How can you manage it?

Though sleep paralysis can seem scary, it is not a dangerous condition. It only needs some lifestyle changes and better sleep habits to minimize the occurrences. Start with the following tips

Sleep enough

Many are the times when we hear this advice but ignore it. Enough sleep can prevent you from experiencing sleep paralysis since your body can go through all the stages of sleep smoothly. Prioritize sleep over other things when it is time to rest and ensure you have at least 6 hours of rest without any disturbances.

Prepare the environment

Your bedroom should be in the best state for you to spend enough hours sleeping. Your sleep environment should be ready for you to focus on sleeping alone. A cool room that is well ventilated increases your comfort level while relaxing.

Get sleep accessories such as earplugs to block out any noise and make the room dim to prevent the penetration of light. Prevent yourself from tossing at night by getting a comfortable mattress from Simba mattress. The simple upgrades that you make in your bedroom could be the key to ending any symptoms of sleep paralysis.

Adjust your sleep position

Sleep researchers reveal that back sleeping increases the chances of getting sleep paralysis. This is because the tongue falls back on the throat leading to the blockage of air. Try side sleeping to prevent this from happening. If you are not used to the position, you can place a tennis ball on the back side of your nightgown to make it uncomfortable to lie on your back.

Avoid fighting it

Fighting back can worsen the condition. It also increases fear by stimulating your brain’s emotional center. Therefore, try to control your fear and don’t fight it until you can move. Relax and concentrate on your breathing as you move with the flow. Controlled breathing reduces the chances of experiencing chest pain and make it easy for you to wake up.

Maintain a sleep schedule

Make your body get used to the same routine every day so that you can sleep without problems when its time and wake up effortlessly. A routine helps you sleep better, and curbs sleep paralysis. Get the help of a sleep cue to keep you relaxed before bedtime. You can read an exciting book or practice meditation. Do not get upset if you have difficulties sleeping. Try writing any worries in a sleep journal.

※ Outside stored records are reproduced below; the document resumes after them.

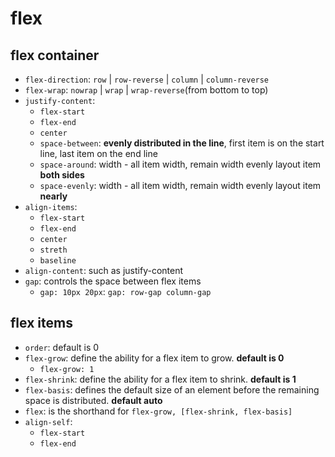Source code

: # flex

## flex container

- `flex-direction`: `row` | `row-reverse` | `column` | `column-reverse`
- `flex-wrap`: `nowrap` | `wrap` | `wrap-reverse`(from bottom to top)
- `justify-content`:
  - `flex-start`
  - `flex-end`
  - `center`
  - `space-between`: **evenly distributed in the line**, first item is on the start line, last item on the end line
  - `space-around`: width - all item width, remain width evenly layout item **both sides**
  - `space-evenly`: width - all item width, remain width evenly layout item **nearly**
- `align-items`:
  - `flex-start`
  - `flex-end`
  - `center`
  - `streth`
  - `baseline`
- `align-content`: such as justify-content
- `gap`: controls the space between flex items
  - `gap: 10px 20px`: `gap: row-gap column-gap`

## flex items

- `order`: default is 0
- `flex-grow`: define the ability for a flex item to grow. **default is 0**
  - `flex-grow: 1`
- `flex-shrink`: define the ability for a flex item to shrink. **default is 1**
- `flex-basis`: defines the default size of an element before the remaining space is distributed. **default auto**
- `flex`: is the shorthand for `flex-grow, [flex-shrink, flex-basis]`
- `align-self`:
  - `flex-start`
  - `flex-end`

Concentrate on body movement

Though your whole body may not move during sleep paralysis, try moving some parts such as your fingers, tongue, and toes. It is such small movements that can help you break the paralysis so that you can move the rest of the body parts.

Try to clench your fist or move your toe. Focus on one body part and visualize it moving. Projecting body movement can help you deal with anxiety during sleep paralysis. You can also seek support from your sleep partner to help you during episodes.

Talk to your doctor

Visiting the doctor can help you rule out narcolepsy which sometimes causes sleep paralysis. This comes with extreme fatigue and drowsiness during the day. It may also affect your muscles and make them weak. A doctor can identify if it is the cause of your condition and address it accordingly. They recognize narcolepsy through conducting a sleep study on victims. Share your triggers with them to help them understand your condition. If you are going through depression or anxiety, the doctor can prescribe antidepressants which can control your sleep cycle.